三者三様の完成が見物席から鳴り響き、それに軽く手を振りながらナージャことナナは相対した相手を見やった。

さすが雄英生の中でも優秀な生徒らしい。手加減が一切できなかった。

学生の演習して欲しいと言われた時は手加減どうしようと思ったものだが、いらない心配だった。

 

「いやぁ…惜しかったよね!!あのフェイントは通じると思ってたんだけど!」

「インターンで戦ったどんな敵より強かったよ…でもいい経験になった」

「リューキュウさんみたいな戦い方だったぁ!!!その鱗さわりたい!触って良い??ねぇいい?」

 

肩を貸し合う彼らはまったく折れた様子も負の感情も感じない。

声をかけようとしたが先生らしき人に連れられていったため、手を振るだけに留めておいた。

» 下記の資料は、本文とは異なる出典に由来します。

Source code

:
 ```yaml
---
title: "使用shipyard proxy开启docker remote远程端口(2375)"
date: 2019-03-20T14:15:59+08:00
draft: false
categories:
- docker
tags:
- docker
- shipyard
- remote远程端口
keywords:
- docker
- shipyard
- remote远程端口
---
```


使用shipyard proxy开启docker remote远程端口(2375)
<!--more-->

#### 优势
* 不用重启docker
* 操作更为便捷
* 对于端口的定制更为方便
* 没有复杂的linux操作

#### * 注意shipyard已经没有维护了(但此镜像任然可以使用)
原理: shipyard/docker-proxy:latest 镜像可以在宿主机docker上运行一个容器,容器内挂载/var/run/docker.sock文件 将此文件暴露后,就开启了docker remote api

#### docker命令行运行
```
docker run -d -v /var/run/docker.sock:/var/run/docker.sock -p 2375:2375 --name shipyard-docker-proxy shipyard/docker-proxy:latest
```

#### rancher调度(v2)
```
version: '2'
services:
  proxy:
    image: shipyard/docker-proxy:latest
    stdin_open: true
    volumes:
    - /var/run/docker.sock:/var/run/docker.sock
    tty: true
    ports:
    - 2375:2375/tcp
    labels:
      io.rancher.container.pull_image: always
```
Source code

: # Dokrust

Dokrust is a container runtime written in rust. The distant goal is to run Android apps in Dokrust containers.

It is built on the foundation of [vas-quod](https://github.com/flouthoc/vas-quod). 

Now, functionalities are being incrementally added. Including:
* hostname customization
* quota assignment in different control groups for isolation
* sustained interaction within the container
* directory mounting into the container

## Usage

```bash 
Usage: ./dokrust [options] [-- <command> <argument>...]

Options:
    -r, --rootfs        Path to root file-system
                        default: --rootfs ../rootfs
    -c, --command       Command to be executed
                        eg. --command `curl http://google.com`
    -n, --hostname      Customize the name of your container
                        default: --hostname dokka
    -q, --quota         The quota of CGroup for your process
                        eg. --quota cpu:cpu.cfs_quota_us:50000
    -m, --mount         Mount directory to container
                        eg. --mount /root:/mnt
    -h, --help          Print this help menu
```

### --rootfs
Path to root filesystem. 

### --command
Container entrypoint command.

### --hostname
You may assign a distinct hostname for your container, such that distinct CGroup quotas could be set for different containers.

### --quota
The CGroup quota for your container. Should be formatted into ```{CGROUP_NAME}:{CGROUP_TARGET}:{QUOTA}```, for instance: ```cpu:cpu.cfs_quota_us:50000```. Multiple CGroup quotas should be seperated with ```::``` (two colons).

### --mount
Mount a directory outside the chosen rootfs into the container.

きっとまたすぐ再会するだろう、その時はお互いヒーローとして。

 

 

 

─────▼▼─────

 

 

 

「いや~~ホント凄かった!!あんなの見せられたらアタシも身体動かしたくなっちゃうよ!!」

「同意。自らの至らなさをひしひしと痛感させられました。将来の先輩方に負けぬよう鍛錬せねば…」

 

 

雄英文化祭。

あの警備厳しい雄英が一般に向けても解放される日。

もちろんその中には保護者や他の学校の生徒のみならず、来年そこを受験する中学生も混ざっている。

 

「芦戸ちゃんも塩崎ちゃんもアれくらイ出来るよ。ちょっと身体を鍛えればすぐに…」

「無理だってェー!!普通の人間は片手だけで3mもジャンプできませーん!!!!」

「ケロケロ」

 

隣をたこ焼きを持って歩くのは芦戸ちゃん。

先月巨大な敵を捕まえた時に捕縛を手伝ってくれた中学生。それ以来ずっと連絡を取り合ってて、今日も待ち合わせしていたのだ。

 

「しかし気になります。途中ムチのように髪を伸ばしていましたが、あれもナージャ様の個性故ですか?」

「ケロ?そうね、アレはナナちゃんが髪の蛇ちゃん達を伸ばしたのよ。でも塩崎ちゃんのその『ツル』の方が良く伸びるし、ちゃんと動かせると思うわ」

「うんうん」

 

そのもう一つ隣を歩くのはさっき芦戸ちゃんと出会い仲良くなった塩崎茨ちゃん。

迷っている所を助けてもらったらしい。しかも彼女と同じく今年受験とのこと。受験仲間ができてお互い嬉しそうだ。

 

「とんでもございません…!!あの髪さばき、わたくしなど到底足元にも及ぶものではございません。似た『個性』の先達として、大変勉強させて頂きました…!」

「え、ええ!?いや、わたしより梅雨ちゃんのベロの動きとかを参考にした方が…」

「ねー!凄いよね!この二人と一緒の教室で学べるように、アタシ達も受験勉強頑張らなきゃだね!!」

 

そういってシュッ!シュッ!と腕を突き出す芦戸ちゃんの姿を見て、思わず梅雨ちゃんと目を合わす。

 

 

「ね!二人はもう楽勝?受験勉強!!って聞くまでもないかー!!」

「そもそもお二人は我々と同じ門戸での試練になるのでしょうか?既にヒーローの免許を持っているのなら特別枠で…」

 

 

梅雨ちゃんと合わせた目がまん丸になる。梅雨ちゃんのお目目は元からまん丸だけど。

 

 

「ケロ…私達、特に雄英受けるつもりはないのだけれども…」

「うん」

 

 

「「え”?」」

 

 

塩崎ちゃん達の目が点になり、ハモる。

芦戸ちゃんの黒白目だと目が点になると、どこに瞳があるか分かりづらいなぁ…。

 

「え!?じゃあ二人ともなんでいるの!?受験する学校の見学に来たんじゃないの!?」

「そりゃ…ケロ、ねぇ?」

「うん、仕事。」

「仕事」

 

塩崎ちゃんが聞き返してくる。

わたしと梅雨ちゃんは普通にただ雄英から仕事で呼ばれただけだ。『公開演習の相手役をしてほしい』という。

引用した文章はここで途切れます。